=== Provided material ===
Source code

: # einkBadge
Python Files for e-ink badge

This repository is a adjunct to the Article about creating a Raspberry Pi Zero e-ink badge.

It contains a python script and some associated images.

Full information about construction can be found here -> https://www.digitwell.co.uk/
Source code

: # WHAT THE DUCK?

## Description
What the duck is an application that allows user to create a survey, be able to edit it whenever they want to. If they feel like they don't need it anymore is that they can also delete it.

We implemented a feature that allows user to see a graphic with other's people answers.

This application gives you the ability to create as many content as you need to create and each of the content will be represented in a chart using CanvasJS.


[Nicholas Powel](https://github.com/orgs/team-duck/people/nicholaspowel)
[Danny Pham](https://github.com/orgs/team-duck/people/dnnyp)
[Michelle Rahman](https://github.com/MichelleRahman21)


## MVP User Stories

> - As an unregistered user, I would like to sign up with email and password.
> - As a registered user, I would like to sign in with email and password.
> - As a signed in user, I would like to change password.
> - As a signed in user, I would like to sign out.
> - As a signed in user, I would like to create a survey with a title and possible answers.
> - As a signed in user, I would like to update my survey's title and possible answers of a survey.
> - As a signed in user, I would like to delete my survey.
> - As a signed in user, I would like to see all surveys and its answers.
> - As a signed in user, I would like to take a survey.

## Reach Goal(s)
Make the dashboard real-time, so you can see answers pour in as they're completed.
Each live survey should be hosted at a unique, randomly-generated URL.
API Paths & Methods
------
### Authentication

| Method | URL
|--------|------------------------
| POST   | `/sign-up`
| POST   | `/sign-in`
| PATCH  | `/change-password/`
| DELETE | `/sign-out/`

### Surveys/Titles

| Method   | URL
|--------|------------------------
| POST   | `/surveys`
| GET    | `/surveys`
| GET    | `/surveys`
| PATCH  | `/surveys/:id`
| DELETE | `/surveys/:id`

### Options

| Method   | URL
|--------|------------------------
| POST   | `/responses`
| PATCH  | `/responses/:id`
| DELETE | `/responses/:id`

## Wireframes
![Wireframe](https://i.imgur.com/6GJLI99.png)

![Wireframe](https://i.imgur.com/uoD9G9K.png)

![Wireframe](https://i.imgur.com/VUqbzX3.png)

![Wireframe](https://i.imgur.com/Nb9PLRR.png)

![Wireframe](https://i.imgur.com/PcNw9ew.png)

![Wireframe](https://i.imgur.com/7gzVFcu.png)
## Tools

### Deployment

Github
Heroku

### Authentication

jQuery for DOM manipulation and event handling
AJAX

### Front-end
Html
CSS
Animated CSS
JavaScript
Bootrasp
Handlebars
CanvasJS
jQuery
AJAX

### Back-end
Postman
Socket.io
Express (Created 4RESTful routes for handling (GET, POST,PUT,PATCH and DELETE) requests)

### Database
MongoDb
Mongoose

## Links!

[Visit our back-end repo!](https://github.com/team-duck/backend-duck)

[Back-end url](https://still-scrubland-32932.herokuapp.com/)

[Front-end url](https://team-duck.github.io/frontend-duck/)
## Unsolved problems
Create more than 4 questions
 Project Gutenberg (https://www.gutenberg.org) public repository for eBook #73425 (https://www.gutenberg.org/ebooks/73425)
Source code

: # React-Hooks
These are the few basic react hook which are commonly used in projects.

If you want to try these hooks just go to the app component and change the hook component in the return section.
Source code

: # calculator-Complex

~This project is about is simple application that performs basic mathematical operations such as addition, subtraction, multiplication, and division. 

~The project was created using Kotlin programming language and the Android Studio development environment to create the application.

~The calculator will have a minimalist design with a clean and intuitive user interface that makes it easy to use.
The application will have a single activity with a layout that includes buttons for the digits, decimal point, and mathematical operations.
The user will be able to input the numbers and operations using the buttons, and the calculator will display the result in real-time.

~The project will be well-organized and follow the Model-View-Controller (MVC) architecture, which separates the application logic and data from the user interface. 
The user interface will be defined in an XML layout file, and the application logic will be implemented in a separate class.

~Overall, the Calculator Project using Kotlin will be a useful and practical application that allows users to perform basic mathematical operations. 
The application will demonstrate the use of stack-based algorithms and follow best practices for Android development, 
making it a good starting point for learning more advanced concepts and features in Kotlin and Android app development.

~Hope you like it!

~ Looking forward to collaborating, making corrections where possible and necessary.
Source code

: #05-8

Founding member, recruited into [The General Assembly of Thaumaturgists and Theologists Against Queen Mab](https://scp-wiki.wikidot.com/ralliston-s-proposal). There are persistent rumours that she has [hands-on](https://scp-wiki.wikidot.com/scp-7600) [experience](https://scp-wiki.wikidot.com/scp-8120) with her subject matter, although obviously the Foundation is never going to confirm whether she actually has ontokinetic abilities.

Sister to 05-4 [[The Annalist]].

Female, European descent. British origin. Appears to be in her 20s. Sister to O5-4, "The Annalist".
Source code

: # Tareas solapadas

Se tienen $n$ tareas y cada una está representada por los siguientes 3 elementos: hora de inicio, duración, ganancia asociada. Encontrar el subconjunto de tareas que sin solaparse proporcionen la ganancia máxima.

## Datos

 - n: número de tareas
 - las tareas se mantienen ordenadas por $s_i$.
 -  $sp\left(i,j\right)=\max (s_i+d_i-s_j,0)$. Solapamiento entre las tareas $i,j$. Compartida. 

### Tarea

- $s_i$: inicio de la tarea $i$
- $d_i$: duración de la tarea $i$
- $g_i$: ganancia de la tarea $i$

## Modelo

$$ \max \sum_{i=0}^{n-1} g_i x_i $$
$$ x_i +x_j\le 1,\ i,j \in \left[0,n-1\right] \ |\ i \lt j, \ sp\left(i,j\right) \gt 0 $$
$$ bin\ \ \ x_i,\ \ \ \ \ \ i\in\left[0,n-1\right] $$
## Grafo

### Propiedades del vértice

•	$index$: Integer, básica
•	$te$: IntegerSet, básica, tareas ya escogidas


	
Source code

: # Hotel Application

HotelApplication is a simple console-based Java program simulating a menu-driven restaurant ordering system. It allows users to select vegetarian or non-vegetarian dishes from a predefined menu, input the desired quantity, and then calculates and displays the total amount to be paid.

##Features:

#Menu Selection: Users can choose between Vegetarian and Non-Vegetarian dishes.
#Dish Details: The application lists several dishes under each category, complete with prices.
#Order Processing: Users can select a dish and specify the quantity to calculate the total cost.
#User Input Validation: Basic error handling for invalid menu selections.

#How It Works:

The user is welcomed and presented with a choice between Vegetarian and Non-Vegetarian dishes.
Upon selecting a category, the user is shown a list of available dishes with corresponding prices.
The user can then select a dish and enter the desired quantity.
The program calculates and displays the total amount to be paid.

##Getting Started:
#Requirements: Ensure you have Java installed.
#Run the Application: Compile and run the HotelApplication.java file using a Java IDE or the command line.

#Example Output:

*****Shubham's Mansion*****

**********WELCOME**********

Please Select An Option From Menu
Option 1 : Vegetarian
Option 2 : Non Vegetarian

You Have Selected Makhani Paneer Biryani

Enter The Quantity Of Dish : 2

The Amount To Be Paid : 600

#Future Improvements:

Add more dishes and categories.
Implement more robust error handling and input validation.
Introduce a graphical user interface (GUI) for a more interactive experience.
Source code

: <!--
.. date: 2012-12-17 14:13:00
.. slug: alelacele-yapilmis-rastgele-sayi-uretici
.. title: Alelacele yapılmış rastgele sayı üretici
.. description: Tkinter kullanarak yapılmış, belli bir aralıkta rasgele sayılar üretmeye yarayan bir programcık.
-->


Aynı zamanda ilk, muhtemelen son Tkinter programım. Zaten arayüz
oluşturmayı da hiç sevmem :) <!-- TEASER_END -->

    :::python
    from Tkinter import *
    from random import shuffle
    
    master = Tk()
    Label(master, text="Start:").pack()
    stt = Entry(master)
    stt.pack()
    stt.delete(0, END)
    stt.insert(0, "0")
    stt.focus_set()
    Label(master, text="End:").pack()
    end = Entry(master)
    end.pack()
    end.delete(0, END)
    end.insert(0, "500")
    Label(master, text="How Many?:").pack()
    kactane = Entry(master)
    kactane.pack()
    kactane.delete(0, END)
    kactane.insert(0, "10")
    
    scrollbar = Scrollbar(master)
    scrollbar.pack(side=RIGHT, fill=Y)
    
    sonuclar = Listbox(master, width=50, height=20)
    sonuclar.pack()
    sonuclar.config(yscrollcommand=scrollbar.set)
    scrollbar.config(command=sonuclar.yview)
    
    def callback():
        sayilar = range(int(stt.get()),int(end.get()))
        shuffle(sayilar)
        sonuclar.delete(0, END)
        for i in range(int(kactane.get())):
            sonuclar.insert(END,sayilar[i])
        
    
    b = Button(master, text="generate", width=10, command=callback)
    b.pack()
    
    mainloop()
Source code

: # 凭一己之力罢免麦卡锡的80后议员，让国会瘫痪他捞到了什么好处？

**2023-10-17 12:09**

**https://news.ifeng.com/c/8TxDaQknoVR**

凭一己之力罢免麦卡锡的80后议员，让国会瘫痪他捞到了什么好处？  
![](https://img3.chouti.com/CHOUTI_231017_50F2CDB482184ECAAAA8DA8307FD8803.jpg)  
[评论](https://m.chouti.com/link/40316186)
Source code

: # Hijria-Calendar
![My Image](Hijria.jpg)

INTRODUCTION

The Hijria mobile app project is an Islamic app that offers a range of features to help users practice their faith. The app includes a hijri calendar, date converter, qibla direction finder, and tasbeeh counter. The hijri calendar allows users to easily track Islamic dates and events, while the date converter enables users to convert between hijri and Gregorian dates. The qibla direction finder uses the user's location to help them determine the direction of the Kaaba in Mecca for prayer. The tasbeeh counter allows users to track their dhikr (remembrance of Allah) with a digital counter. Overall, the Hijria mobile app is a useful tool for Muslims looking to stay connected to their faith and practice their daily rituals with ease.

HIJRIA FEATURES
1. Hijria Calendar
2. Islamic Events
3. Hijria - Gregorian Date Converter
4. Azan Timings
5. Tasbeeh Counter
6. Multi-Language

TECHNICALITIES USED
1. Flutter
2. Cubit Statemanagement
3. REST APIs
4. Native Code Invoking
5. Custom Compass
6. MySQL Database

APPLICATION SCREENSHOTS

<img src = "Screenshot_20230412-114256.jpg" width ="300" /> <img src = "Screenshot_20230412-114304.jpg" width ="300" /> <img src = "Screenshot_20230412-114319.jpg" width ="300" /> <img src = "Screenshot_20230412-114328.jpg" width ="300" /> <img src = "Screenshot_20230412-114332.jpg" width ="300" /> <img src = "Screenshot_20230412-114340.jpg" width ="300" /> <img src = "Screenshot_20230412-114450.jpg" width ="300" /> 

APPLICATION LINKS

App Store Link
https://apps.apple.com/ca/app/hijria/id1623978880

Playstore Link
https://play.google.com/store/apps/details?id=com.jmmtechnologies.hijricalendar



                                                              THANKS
===
§ **What needs to be done**
Only the lines containing the string "Front" are needed; pull them out of the records.

§ **Your solution**
### Front-end
[Front-end url](https://team-duck.github.io/frontend-duck/)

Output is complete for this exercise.